Zanim wrzucisz do koszyka pierwszą lepszą mieszankę nasion, zadaj sobie krótkie pytanie: po co mi trawnik? Odpowiedź na to pytanie będzie determinowało Twoje dalsze wybory.
Jeśli planujesz rodzinne mecze piłki albo masz psa, który kocha trawnik tak samo jak Ty, wybierz mieszankę sportową (dużo życicy trwałej + domieszka kostrzewy czerwonej i wiechliny łąkowej) – szybko wschodzi, zagęszcza się i dobrze znosi deptanie.
Jeśli masz zamiar tylko podziwiać aksamitną zieleń, postaw na mieszankę ozdobną z przewagą drobnolistnych kostrzew (wolniej rośnie, ale wygląda jak pole golfowe). A jeśli działka tonie w półcieniu pod drzewami, szukaj mieszanek „do cienia”, gdzie kostrzewa czerwona i kostrzewa owcza czują się jak ryby w wodzie.
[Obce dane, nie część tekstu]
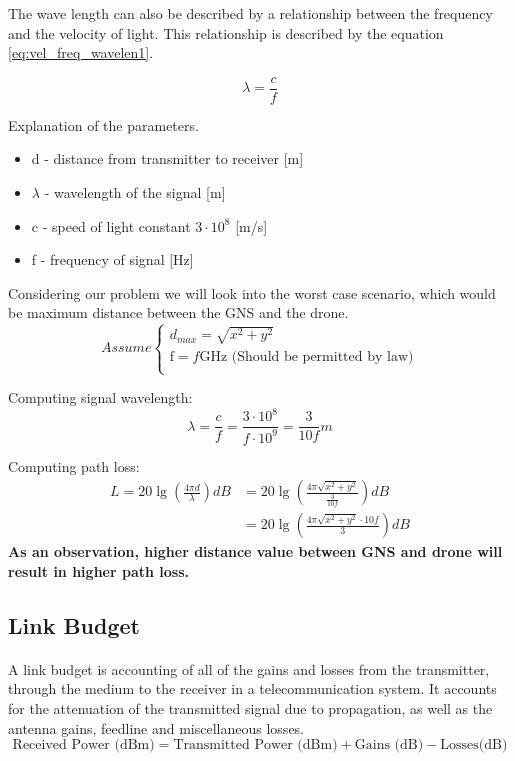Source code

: The wave length can also be described by a relationship between the frequency and the velocity of light. This relationship is described by the equation \ref{eq:vel_freq_wavelen1}.

\begin{equation}\label{eq:vel_freq_wavelen1}
	\lambda = \frac{c}{f}
\end{equation}

Explanation of the parameters.
\begin{itemize}
	\item d - distance from transmitter to receiver [m]
	\item $\lambda$ - wavelength of the signal [m]
	\item c - speed of light constant $3\cdot 10^8$ [m/s] 
	\item f - frequency of signal [Hz]
\end{itemize}

Considering our problem we will look into the worst case scenario, which would be maximum distance between the GNS and the drone. 
\begin{equation*}
	Assume 
	\begin{cases}
	d_{max} = \sqrt{x^2+y^2}\\
	\text{f} = f\text{GHz (Should be permitted by law})\\
	\end{cases}
\end{equation*}

Computing signal wavelength:
\begin{equation}\label{eq:vel_freq_wavelen2}
	\lambda = \frac{c}{f} 
	        = \frac{3\cdot 10^{8}}{f\cdot 10^{9}}
	        = \frac{3}{10f}m
\end{equation}

Computing path loss:
\begin{align*}\label{eq:path_loses_calc}
	L = 20\lg\left (\frac{4\pi d}{\lambda} \right) dB 
	 &= 20\lg\left (\frac{4\pi \sqrt{x^2+y^2}}{\frac{3}{10f}} \right) dB\\ 
	 &= 20\lg\left (\frac{4\pi \sqrt{x^2+y^2}\cdot 10f}{ 3} \right) dB
\end{align*}
\noindent \textbf{As an observation, higher distance value between GNS and drone will result in higher path loss.}

\subsection{Link Budget}\label{subsec:link_budget}
\paragraph{}
A link budget is accounting of all of the gains and losses from the transmitter, through the medium  to the receiver in a telecommunication system. It accounts for the attenuation of the transmitted signal due to propagation, as well as the antenna gains, feedline and miscellaneous losses. 
\begin{equation*}\label{eq:link_budget} 
 		\text{Received Power (dBm)} = \text{Transmitted Power (dBm)} + \text{Gains (dB)} - \text{Losses(dB)}
\end{equation*}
Na piaszczystych terenach warto wysiać mieszankę na tereny suche z przewagą kostrzewy trzcinowej, która charakteryzuje się głębokim (jak na trawy gazonowe) korzeniem i będzie zdolna pobierać wodę z niższych partii gleby.
Ważne, by skład obejmował co najmniej trzy gatunki gazonowe - różnorodność chroni przed chorobami i innymi czynnikami stresowymi.
Przeczytaj również jak prawidłowo kosić trawę?
Kiedy cena jest podejrzanie niska, producent często „rozcieńcza” mieszankę tanimi gatunkami pastewnymi: życicą wielokwiatową, mieszańcową albo westerwoldzką. Na pastwisku rosną jak szalone, ale na przydomowym trawniku wypadają już po pierwszej zimie, zostawiając brązowe placki i kępy o innej barwie.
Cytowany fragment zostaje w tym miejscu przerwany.